Прежде всего: на роль «организатора и вдохновителя» воображаемого царем всемирного заговора революционеров, тянущегося в Россию из некоего международного центра, могли претендовать лишь общества, имеющие разветвленную сеть организаций, разбросанных по свету, но жестко подчиняющихся «ядру». Конечно же первым на мысль приходил орден иезуитов. Но, во-первых, иезуитов из России в 1821 году (как раз накануне знакомства Голицына с Фотием) изгнали; во-вторых же, считалось, что одной из косвенных причин их изгнания стал переход в католичество голицынского племянника. Кто-нибудь из многочисленных врагов министра мог внушить государю мысль о том, что искра революционного пламени 20-х годов раздута иезуитами; что они ушли из России лишь формально, повсеместно расставив своих незримых агентов; что религиозное предательство одного из ближайших родственников Голицына может быть неслучайным и в лучшем случае указывает на потенциальную возможность измены сугубого министра, а в худшем — на то, что именно он и стал тайным католизатором России, катализатором католико-революционного процесса. Последствия легко было представить; о судьбе Сперанского тогда еще не успели забыть. А к масонам Александр Павлович если и не принадлежал явно, то несомненно им благоволил без всякого наущения Голицына. И если удар направить на их сомнительное племя, Голицын окажется чист.

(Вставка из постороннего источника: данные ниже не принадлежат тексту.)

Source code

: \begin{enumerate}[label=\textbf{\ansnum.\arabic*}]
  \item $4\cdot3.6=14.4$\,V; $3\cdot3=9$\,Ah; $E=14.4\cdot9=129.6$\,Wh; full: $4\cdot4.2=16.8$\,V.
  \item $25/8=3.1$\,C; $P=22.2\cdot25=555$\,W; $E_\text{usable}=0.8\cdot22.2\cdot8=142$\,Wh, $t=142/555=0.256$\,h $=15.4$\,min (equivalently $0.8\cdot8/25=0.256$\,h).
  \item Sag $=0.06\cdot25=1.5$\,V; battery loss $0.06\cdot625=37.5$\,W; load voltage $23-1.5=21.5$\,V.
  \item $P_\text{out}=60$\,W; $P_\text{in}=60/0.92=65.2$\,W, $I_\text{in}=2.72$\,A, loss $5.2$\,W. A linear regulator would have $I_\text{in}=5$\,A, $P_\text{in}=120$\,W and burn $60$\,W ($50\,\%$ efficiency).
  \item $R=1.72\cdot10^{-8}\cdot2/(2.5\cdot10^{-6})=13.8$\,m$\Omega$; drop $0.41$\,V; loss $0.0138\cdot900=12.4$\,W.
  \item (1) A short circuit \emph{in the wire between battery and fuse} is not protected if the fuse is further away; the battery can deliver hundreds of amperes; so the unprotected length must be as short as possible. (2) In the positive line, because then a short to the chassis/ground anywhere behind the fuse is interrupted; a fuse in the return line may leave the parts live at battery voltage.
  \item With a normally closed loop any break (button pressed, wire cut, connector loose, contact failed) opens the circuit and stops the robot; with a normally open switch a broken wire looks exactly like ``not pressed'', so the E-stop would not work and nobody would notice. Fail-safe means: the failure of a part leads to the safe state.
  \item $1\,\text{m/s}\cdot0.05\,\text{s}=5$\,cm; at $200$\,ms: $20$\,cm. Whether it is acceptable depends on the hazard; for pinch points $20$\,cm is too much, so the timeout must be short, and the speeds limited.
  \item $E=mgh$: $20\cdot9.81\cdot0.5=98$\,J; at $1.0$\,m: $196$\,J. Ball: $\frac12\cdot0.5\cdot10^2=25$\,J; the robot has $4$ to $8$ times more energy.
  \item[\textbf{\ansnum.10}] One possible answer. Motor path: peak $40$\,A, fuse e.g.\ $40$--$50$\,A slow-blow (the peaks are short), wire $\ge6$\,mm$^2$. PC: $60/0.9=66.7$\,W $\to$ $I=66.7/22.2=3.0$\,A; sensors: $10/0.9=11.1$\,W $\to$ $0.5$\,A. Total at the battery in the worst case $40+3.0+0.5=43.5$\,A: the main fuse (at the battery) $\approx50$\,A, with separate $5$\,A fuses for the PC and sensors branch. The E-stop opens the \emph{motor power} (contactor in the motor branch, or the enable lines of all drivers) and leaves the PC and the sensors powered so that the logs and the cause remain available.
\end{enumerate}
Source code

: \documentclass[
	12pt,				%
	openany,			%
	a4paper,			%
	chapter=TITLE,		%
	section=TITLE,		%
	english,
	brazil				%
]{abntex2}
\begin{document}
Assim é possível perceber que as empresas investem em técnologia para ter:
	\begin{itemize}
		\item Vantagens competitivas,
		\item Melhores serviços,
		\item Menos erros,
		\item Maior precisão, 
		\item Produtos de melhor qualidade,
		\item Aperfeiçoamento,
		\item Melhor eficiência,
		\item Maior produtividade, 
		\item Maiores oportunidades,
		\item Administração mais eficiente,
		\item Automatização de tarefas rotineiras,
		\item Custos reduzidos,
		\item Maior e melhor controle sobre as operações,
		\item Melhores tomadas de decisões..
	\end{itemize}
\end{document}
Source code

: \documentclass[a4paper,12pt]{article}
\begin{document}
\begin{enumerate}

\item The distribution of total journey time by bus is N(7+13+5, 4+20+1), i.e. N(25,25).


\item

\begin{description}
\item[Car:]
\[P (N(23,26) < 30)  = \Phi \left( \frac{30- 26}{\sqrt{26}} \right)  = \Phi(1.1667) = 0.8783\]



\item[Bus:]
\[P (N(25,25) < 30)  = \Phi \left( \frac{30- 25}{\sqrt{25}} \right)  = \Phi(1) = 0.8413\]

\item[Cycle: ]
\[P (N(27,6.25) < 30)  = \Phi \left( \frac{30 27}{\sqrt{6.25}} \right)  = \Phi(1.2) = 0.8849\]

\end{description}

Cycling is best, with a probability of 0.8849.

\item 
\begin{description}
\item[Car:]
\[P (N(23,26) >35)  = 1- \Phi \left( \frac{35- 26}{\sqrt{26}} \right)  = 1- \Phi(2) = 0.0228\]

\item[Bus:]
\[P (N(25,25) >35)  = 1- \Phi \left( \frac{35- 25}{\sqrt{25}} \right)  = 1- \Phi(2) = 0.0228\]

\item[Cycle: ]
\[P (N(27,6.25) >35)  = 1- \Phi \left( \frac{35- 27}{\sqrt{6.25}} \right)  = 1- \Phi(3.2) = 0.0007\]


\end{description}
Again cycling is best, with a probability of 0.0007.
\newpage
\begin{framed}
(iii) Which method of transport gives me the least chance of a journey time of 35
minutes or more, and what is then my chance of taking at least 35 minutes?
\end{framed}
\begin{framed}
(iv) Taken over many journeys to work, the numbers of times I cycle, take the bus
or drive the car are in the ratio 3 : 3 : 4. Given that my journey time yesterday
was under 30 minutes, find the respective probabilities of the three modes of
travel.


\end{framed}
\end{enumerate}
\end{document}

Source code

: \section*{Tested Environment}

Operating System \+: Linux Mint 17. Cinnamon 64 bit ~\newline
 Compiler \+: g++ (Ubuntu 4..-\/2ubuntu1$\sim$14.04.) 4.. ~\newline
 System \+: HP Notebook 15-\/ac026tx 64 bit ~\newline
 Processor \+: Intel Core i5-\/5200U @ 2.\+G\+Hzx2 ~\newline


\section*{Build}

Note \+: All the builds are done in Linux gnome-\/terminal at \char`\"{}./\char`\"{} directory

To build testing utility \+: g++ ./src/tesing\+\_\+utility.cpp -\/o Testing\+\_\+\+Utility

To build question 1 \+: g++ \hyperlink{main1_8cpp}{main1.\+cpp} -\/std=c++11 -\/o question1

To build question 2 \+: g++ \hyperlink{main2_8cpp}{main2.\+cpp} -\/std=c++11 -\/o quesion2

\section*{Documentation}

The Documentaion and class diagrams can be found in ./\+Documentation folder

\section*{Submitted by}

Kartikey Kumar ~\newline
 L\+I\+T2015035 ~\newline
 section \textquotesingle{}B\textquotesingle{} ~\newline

Наконец — о чем речь уже шла — мысли царя следовало перенаправить из Европы в Россию, припугнуть его внутренней угрозой, понудить к резким шагам и превентивным мерам. Эту цель полностью разделяла противная партия; на том — пока — можно было и помириться с верными аракчеевцами. Вчера было рано, завтра будет поздно; ей, гряди отче Фотие, старый ратоборче!
И Фотий грянул.
ПОБОРНИК ЦАРЕЙ
Голицын роковым образом обманулся в своих расчетах.
Митрополит Серафим и впрямь был «муж прост». Но вполне сложен был граф Аракчеев, который до поры до времени предпочитал оставаться в тени. И Фотий, несмотря на всю свою некнижность, тоже оказался отнюдь не простецом. Очень скоро стало ясно, что быть голицынским тараном он не намерен. Напротив того, сам отводит «князю-наперснику» вполне «орудийную» роль. Если тот целил в международных масонов, чтобы рикошетом попасть во внутренних врагов священного порядка, то Фотий ограничиваться этим не собирался. Перед ним стояла глобальная задача, сопоставимая с той, что позже встала перед бактериологом Пастером: раз и навсегда привить человечество от сибирской язвы иллюминатства, отраслями которого он считал не только вольных каменщиков, но и лютеран, и католиков, и библеистов. С тайных обществ следовало лишь начать, потом предстояло приняться за инославных гастролеров, чтобы в итоге добраться до корня всех зол, до возлюбленных князем обществ — библейских.
Потому уже во время первой встречи он постарался полностью овладеть княжей волей: дабы Голицын «рад был делать все, что Фотий внушал». А затем попробовал отсечь от Голицына главного русского революционера и злоумышленника — архиепископа Московского Филарета, который, по мнению Фотия, «многолетно имея доверие у князя, не токмо не направлял его сердце в пользу святой церкви и благочестия, но при его влиянии на князя, содружестве, все секты, все нововведения и прочие соблазны князь делал, самого Государя вовлекал время от времени в большие заблуждения, и Россия потоплялась от зловерия». Примечая, что Филарет, «когда где» с ним «сретался, то вид лица имел даже изменен», Фотий толковал это так: архиепископ Московский, «видев уклонение князя от себя к митрополиту более, имел зависть и неудовольствие к Фотию».